-- Opening Marker --
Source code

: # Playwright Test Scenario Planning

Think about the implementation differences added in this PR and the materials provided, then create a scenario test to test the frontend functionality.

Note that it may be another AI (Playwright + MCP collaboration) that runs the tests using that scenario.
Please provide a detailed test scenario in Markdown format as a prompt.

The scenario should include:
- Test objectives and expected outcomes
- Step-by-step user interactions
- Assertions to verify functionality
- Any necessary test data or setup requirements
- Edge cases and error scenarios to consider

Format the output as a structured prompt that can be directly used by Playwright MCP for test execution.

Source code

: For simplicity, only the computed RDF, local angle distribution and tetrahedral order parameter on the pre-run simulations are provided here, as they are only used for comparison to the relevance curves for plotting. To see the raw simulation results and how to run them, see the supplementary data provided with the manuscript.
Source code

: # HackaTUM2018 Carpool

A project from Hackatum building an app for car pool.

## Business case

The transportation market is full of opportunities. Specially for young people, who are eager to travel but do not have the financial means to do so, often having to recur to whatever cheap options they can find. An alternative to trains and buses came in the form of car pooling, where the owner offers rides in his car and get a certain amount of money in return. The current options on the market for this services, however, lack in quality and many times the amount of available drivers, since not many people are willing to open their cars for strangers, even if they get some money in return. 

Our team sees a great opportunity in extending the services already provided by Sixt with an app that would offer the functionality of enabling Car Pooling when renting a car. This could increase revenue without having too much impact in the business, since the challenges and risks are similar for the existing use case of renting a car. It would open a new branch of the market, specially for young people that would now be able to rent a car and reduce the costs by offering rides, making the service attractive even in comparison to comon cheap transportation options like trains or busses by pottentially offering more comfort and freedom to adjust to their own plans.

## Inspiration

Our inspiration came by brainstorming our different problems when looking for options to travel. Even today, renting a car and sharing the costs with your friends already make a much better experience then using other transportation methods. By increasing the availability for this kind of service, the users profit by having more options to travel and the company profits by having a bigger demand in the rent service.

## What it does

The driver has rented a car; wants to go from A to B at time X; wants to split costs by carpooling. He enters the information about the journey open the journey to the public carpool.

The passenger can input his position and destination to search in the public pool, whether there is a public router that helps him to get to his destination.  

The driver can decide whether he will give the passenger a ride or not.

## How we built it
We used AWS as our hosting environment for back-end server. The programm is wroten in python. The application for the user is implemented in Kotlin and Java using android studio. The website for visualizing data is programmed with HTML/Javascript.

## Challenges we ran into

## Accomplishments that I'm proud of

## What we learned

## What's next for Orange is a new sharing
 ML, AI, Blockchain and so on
-- Closing Marker --
-- Opening Marker --
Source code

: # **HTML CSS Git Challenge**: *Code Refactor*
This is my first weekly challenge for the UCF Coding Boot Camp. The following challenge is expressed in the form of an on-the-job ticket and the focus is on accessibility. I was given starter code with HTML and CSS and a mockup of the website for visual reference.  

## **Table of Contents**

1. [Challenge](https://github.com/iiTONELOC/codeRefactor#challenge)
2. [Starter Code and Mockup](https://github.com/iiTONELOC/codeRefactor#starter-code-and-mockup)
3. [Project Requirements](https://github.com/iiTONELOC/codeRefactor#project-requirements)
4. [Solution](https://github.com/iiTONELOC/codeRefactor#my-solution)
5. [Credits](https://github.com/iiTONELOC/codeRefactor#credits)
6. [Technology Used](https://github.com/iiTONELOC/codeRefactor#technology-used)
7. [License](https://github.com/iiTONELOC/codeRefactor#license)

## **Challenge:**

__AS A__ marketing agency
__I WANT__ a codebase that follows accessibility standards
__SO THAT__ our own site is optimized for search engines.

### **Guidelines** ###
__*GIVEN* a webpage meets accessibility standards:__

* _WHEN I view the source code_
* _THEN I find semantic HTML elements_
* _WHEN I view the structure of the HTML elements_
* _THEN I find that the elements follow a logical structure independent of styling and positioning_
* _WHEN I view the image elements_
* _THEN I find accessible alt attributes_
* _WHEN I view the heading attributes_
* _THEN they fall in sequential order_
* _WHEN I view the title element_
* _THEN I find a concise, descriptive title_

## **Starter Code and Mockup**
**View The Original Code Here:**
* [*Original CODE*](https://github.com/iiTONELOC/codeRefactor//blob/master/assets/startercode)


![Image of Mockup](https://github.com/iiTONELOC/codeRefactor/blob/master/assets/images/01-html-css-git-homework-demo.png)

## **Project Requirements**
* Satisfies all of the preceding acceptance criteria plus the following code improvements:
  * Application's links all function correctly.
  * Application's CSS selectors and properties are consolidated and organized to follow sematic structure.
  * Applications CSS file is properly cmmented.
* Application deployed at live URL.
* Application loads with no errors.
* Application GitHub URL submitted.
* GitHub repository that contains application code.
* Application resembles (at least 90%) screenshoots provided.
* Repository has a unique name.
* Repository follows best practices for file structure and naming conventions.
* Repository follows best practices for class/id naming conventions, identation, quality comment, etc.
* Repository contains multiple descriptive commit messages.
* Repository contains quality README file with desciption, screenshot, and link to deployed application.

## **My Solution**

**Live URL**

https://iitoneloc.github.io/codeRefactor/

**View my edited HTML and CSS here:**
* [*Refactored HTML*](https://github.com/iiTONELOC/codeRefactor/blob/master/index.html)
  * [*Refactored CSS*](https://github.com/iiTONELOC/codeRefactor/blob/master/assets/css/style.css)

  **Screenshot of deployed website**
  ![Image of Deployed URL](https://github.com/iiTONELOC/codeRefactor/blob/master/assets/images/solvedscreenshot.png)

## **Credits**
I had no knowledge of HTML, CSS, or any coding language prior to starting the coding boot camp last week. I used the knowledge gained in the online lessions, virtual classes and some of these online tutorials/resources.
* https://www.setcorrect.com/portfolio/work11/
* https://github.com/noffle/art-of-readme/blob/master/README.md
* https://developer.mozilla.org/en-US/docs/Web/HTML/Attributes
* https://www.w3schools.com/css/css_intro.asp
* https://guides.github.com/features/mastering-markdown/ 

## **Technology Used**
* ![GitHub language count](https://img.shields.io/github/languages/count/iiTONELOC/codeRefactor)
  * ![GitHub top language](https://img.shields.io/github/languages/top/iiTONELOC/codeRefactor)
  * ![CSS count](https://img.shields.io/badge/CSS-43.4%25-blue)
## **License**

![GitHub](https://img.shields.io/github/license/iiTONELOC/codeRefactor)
-- Closing Marker --
-- Opening Marker --
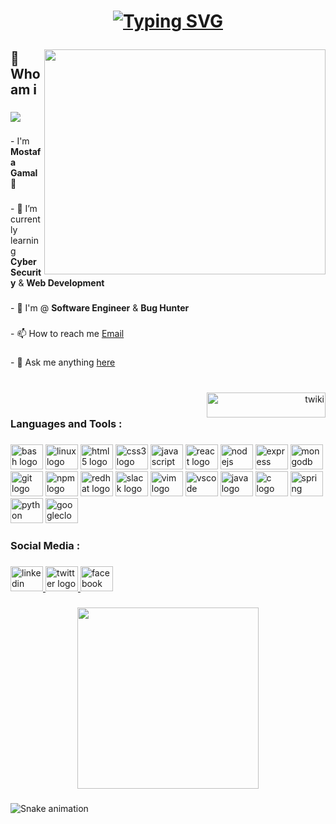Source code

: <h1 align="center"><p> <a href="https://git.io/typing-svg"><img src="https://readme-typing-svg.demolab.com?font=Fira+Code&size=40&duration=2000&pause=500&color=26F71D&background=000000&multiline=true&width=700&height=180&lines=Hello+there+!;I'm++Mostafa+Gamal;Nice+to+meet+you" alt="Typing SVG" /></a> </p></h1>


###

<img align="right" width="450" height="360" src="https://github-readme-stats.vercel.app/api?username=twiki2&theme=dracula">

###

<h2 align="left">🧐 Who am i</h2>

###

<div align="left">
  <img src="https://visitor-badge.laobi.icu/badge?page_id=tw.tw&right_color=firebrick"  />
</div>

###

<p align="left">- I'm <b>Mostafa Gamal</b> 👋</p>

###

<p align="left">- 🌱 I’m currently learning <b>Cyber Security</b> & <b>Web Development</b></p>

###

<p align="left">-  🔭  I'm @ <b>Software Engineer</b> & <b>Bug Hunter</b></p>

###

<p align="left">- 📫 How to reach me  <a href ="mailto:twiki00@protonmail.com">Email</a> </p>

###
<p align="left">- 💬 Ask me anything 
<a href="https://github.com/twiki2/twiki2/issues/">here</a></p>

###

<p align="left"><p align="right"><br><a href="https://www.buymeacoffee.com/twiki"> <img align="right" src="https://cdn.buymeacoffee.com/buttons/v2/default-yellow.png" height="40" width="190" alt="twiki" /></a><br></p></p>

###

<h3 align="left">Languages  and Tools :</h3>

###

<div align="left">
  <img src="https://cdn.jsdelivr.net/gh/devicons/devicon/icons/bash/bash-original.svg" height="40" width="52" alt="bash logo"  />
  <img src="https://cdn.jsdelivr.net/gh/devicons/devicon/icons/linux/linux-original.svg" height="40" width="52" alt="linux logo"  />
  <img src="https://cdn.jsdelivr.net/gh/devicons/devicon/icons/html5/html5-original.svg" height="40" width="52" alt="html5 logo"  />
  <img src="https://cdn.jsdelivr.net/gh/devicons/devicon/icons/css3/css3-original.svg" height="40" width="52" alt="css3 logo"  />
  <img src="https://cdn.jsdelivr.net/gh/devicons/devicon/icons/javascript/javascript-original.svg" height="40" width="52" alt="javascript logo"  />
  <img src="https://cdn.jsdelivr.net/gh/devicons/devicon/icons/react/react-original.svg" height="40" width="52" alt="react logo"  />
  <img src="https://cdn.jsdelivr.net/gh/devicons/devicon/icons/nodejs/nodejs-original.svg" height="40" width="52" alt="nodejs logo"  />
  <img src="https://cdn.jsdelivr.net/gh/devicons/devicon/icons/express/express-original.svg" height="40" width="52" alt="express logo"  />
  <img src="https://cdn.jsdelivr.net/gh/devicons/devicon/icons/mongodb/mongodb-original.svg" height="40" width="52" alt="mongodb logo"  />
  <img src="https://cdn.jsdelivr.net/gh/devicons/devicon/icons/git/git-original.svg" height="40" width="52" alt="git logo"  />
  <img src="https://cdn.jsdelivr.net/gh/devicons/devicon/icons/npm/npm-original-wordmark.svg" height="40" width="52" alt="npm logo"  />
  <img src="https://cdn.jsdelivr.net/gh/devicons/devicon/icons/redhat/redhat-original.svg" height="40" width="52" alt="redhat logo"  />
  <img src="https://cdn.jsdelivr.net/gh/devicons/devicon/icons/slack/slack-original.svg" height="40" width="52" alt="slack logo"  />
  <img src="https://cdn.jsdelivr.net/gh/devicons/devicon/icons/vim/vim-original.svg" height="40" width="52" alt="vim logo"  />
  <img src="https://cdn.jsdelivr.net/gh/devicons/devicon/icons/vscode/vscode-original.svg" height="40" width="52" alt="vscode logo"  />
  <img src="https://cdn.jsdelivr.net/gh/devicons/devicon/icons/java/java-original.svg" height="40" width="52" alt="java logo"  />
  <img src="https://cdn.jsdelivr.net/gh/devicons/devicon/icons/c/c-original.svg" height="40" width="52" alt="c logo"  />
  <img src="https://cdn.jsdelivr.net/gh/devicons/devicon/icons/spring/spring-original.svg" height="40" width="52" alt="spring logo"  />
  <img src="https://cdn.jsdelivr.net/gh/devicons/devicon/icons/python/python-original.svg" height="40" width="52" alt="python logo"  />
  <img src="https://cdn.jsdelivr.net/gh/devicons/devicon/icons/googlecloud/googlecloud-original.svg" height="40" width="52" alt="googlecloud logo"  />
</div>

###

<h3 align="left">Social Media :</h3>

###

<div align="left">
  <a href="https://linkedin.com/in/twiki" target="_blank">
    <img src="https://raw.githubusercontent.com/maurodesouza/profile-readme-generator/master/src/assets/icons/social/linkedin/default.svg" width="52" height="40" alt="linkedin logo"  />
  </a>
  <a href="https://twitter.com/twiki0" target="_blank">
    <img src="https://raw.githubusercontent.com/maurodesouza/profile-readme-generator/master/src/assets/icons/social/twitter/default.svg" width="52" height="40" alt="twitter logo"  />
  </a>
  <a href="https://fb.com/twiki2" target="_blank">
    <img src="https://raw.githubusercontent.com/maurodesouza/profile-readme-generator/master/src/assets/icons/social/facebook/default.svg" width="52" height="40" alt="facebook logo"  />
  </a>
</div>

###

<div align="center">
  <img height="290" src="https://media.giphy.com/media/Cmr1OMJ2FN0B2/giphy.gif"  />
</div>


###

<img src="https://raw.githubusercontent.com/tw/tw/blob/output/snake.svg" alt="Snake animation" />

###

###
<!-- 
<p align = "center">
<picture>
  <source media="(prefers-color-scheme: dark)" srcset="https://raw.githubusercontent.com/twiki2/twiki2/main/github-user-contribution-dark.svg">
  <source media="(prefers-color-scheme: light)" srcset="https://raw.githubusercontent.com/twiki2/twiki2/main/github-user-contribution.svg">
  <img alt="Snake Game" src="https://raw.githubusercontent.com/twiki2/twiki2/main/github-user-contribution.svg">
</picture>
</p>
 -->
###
-- Closing Marker --
Look through the records and gather each line with the word "find".

- **EXPECTED OUTPUT**:
The transportation market is full of opportunities. Specially for young people, who are eager to travel but do not have the financial means to do so, often having to recur to whatever cheap options they can find. An alternative to trains and buses came in the form of car pooling, where the owner offers rides in his car and get a certain amount of money in return. The current options on the market for this services, however, lack in quality and many times the amount of available drivers, since not many people are willing to open their cars for strangers, even if they get some money in return. 
* _THEN I find semantic HTML elements_
* _THEN I find that the elements follow a logical structure independent of styling and positioning_
* _THEN I find accessible alt attributes_
* _THEN I find a concise, descriptive title_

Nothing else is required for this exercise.